▶ [Your goal]: Output the data in full. Keep every entry exactly as written.

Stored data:
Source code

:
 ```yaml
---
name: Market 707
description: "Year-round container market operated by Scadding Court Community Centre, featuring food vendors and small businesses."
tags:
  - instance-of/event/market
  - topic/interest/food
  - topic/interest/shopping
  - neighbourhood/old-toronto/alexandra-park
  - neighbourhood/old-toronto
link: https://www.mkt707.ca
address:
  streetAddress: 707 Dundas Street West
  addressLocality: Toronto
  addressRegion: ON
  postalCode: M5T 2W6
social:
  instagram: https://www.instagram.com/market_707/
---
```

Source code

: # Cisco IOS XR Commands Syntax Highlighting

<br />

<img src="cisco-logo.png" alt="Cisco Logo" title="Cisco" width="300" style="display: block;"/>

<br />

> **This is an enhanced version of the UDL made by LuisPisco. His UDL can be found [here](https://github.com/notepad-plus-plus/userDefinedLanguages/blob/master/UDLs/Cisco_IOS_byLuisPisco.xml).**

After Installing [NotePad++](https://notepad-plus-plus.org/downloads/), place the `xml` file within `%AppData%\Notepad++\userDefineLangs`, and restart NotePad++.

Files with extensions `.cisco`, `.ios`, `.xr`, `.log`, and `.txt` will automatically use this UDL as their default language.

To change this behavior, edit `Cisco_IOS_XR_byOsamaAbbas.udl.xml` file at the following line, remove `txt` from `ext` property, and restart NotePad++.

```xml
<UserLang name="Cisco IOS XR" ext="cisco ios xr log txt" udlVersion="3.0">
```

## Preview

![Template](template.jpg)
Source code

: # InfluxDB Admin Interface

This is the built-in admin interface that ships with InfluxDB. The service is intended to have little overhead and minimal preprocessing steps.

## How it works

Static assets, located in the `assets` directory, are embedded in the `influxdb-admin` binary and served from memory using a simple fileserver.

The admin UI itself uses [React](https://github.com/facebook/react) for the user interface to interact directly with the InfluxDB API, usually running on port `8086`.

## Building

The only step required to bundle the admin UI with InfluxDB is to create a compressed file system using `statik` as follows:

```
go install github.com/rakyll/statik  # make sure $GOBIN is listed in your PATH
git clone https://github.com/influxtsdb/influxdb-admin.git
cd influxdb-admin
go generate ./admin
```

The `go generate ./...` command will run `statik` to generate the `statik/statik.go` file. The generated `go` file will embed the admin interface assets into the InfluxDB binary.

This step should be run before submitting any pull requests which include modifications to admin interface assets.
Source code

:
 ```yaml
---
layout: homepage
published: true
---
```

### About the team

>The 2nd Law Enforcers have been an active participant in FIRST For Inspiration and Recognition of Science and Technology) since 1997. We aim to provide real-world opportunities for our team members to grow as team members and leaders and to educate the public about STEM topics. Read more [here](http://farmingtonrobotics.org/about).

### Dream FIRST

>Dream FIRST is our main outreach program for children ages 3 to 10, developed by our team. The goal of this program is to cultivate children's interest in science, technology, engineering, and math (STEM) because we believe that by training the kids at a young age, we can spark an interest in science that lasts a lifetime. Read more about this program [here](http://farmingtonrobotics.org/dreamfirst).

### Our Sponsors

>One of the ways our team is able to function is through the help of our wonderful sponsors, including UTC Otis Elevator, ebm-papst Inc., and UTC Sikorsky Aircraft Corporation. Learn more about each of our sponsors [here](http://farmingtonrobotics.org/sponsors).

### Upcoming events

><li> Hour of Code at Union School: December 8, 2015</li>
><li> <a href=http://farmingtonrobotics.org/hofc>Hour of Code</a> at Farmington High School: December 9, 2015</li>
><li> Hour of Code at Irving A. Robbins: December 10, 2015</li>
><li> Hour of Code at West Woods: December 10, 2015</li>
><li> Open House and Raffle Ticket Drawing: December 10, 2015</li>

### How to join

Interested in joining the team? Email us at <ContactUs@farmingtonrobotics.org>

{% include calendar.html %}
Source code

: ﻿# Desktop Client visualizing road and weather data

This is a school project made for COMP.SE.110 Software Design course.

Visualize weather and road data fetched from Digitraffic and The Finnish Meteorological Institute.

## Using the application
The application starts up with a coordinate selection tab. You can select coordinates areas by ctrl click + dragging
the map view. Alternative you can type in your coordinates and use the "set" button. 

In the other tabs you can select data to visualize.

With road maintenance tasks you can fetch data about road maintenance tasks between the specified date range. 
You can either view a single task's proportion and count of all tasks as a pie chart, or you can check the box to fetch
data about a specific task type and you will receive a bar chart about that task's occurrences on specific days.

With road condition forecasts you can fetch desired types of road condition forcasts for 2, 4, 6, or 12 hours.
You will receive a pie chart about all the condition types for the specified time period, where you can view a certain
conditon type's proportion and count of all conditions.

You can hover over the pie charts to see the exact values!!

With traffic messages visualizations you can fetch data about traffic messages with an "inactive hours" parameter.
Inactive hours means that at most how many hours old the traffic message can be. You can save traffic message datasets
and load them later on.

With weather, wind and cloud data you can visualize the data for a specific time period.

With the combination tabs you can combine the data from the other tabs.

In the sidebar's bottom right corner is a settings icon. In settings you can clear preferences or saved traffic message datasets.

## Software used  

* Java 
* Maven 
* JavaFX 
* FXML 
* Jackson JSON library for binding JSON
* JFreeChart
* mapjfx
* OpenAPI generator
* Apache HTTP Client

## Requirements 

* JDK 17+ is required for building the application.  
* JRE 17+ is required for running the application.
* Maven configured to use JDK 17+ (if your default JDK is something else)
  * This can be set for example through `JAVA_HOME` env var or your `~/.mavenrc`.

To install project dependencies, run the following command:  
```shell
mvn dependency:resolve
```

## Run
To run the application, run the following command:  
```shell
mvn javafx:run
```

▶ [Solution to this exercise]:
Source code

:
 ```yaml
---
name: Market 707
description: "Year-round container market operated by Scadding Court Community Centre, featuring food vendors and small businesses."
tags:
  - instance-of/event/market
  - topic/interest/food
  - topic/interest/shopping
  - neighbourhood/old-toronto/alexandra-park
  - neighbourhood/old-toronto
link: https://www.mkt707.ca
address:
  streetAddress: 707 Dundas Street West
  addressLocality: Toronto
  addressRegion: ON
  postalCode: M5T 2W6
social:
  instagram: https://www.instagram.com/market_707/
---
```

Source code

: # Cisco IOS XR Commands Syntax Highlighting

<br />

<img src="cisco-logo.png" alt="Cisco Logo" title="Cisco" width="300" style="display: block;"/>

<br />

> **This is an enhanced version of the UDL made by LuisPisco. His UDL can be found [here](https://github.com/notepad-plus-plus/userDefinedLanguages/blob/master/UDLs/Cisco_IOS_byLuisPisco.xml).**

After Installing [NotePad++](https://notepad-plus-plus.org/downloads/), place the `xml` file within `%AppData%\Notepad++\userDefineLangs`, and restart NotePad++.

Files with extensions `.cisco`, `.ios`, `.xr`, `.log`, and `.txt` will automatically use this UDL as their default language.

To change this behavior, edit `Cisco_IOS_XR_byOsamaAbbas.udl.xml` file at the following line, remove `txt` from `ext` property, and restart NotePad++.

```xml
<UserLang name="Cisco IOS XR" ext="cisco ios xr log txt" udlVersion="3.0">
```

## Preview

![Template](template.jpg)
Source code

: # InfluxDB Admin Interface

This is the built-in admin interface that ships with InfluxDB. The service is intended to have little overhead and minimal preprocessing steps.

## How it works

Static assets, located in the `assets` directory, are embedded in the `influxdb-admin` binary and served from memory using a simple fileserver.

The admin UI itself uses [React](https://github.com/facebook/react) for the user interface to interact directly with the InfluxDB API, usually running on port `8086`.

## Building

The only step required to bundle the admin UI with InfluxDB is to create a compressed file system using `statik` as follows:

```
go install github.com/rakyll/statik  # make sure $GOBIN is listed in your PATH
git clone https://github.com/influxtsdb/influxdb-admin.git
cd influxdb-admin
go generate ./admin
```

The `go generate ./...` command will run `statik` to generate the `statik/statik.go` file. The generated `go` file will embed the admin interface assets into the InfluxDB binary.

This step should be run before submitting any pull requests which include modifications to admin interface assets.
Source code

:
 ```yaml
---
layout: homepage
published: true
---
```

### About the team

>The 2nd Law Enforcers have been an active participant in FIRST For Inspiration and Recognition of Science and Technology) since 1997. We aim to provide real-world opportunities for our team members to grow as team members and leaders and to educate the public about STEM topics. Read more [here](http://farmingtonrobotics.org/about).

### Dream FIRST

>Dream FIRST is our main outreach program for children ages 3 to 10, developed by our team. The goal of this program is to cultivate children's interest in science, technology, engineering, and math (STEM) because we believe that by training the kids at a young age, we can spark an interest in science that lasts a lifetime. Read more about this program [here](http://farmingtonrobotics.org/dreamfirst).

### Our Sponsors

>One of the ways our team is able to function is through the help of our wonderful sponsors, including UTC Otis Elevator, ebm-papst Inc., and UTC Sikorsky Aircraft Corporation. Learn more about each of our sponsors [here](http://farmingtonrobotics.org/sponsors).

### Upcoming events

><li> Hour of Code at Union School: December 8, 2015</li>
><li> <a href=http://farmingtonrobotics.org/hofc>Hour of Code</a> at Farmington High School: December 9, 2015</li>
><li> Hour of Code at Irving A. Robbins: December 10, 2015</li>
><li> Hour of Code at West Woods: December 10, 2015</li>
><li> Open House and Raffle Ticket Drawing: December 10, 2015</li>

### How to join

Interested in joining the team? Email us at <ContactUs@farmingtonrobotics.org>

{% include calendar.html %}
Source code

: ﻿# Desktop Client visualizing road and weather data

This is a school project made for COMP.SE.110 Software Design course.

Visualize weather and road data fetched from Digitraffic and The Finnish Meteorological Institute.

## Using the application
The application starts up with a coordinate selection tab. You can select coordinates areas by ctrl click + dragging
the map view. Alternative you can type in your coordinates and use the "set" button. 

In the other tabs you can select data to visualize.

With road maintenance tasks you can fetch data about road maintenance tasks between the specified date range. 
You can either view a single task's proportion and count of all tasks as a pie chart, or you can check the box to fetch
data about a specific task type and you will receive a bar chart about that task's occurrences on specific days.

With road condition forecasts you can fetch desired types of road condition forcasts for 2, 4, 6, or 12 hours.
You will receive a pie chart about all the condition types for the specified time period, where you can view a certain
conditon type's proportion and count of all conditions.

You can hover over the pie charts to see the exact values!!

With traffic messages visualizations you can fetch data about traffic messages with an "inactive hours" parameter.
Inactive hours means that at most how many hours old the traffic message can be. You can save traffic message datasets
and load them later on.

With weather, wind and cloud data you can visualize the data for a specific time period.

With the combination tabs you can combine the data from the other tabs.

In the sidebar's bottom right corner is a settings icon. In settings you can clear preferences or saved traffic message datasets.

## Software used  

* Java 
* Maven 
* JavaFX 
* FXML 
* Jackson JSON library for binding JSON
* JFreeChart
* mapjfx
* OpenAPI generator
* Apache HTTP Client

## Requirements 

* JDK 17+ is required for building the application.  
* JRE 17+ is required for running the application.
* Maven configured to use JDK 17+ (if your default JDK is something else)
  * This can be set for example through `JAVA_HOME` env var or your `~/.mavenrc`.

To install project dependencies, run the following command:  
```shell
mvn dependency:resolve
```

## Run
To run the application, run the following command:  
```shell
mvn javafx:run
```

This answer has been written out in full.